== Segment start ==
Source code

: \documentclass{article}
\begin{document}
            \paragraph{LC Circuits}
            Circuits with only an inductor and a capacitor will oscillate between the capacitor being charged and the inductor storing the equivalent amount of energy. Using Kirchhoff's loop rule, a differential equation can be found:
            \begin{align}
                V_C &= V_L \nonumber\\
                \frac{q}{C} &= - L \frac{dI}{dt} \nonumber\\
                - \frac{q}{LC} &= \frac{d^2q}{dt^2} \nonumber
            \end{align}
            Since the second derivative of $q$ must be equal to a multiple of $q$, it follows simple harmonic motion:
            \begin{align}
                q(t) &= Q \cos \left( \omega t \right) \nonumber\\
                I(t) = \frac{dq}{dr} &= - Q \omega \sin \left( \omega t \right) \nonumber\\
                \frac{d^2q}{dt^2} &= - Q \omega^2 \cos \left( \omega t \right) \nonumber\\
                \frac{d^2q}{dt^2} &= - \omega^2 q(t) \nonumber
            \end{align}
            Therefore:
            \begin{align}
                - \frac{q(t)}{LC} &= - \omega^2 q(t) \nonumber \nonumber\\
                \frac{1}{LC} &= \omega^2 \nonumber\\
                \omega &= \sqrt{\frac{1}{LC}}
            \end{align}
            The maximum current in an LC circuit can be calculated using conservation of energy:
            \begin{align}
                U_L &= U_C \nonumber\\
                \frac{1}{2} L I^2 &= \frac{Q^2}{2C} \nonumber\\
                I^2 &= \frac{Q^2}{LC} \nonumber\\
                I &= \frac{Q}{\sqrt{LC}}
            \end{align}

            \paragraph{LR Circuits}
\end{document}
== Segment end ==
== Segment start ==
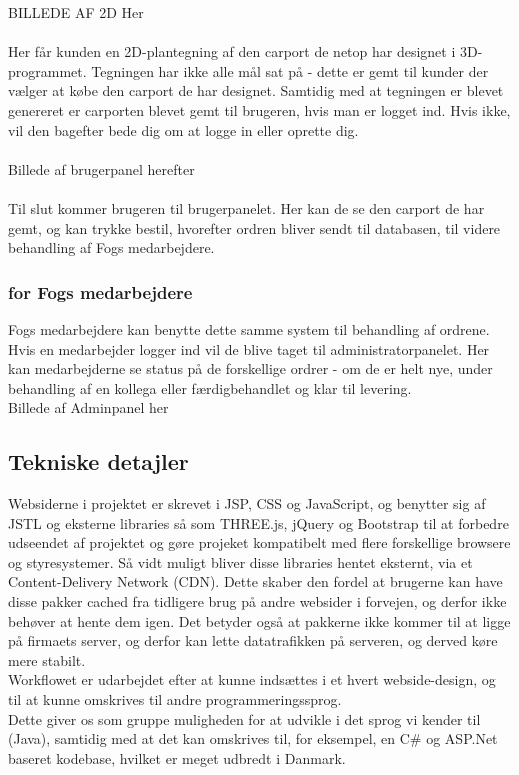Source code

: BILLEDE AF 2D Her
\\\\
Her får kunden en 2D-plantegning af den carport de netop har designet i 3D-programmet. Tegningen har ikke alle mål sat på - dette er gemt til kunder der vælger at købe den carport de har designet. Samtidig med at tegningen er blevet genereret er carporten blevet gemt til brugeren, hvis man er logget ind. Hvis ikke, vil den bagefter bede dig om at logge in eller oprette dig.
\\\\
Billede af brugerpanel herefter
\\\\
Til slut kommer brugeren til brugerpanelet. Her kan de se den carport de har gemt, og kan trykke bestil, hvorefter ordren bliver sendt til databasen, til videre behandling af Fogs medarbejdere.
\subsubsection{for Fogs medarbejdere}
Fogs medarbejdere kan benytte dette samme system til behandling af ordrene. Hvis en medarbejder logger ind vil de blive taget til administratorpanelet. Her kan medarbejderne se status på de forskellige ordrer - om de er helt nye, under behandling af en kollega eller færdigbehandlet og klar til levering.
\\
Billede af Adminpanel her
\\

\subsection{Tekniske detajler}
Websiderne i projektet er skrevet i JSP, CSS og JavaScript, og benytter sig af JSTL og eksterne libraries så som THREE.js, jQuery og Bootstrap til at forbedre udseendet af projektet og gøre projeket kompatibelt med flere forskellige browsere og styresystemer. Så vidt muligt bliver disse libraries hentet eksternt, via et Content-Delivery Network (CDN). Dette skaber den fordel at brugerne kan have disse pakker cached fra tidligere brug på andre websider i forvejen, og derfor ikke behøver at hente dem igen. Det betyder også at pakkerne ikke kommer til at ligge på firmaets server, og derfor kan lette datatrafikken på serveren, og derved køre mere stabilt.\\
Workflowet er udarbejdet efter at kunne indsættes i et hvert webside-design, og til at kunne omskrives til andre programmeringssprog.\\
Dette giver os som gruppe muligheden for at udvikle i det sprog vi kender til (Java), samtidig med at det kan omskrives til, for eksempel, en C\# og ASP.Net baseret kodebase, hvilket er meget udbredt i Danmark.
== Segment end ==
--- ABOUT THIS EXERCISE ---
Exactly how many lines of the records include "omega"? Provide the number by itself.

--- EXERCISE RESULT ---
7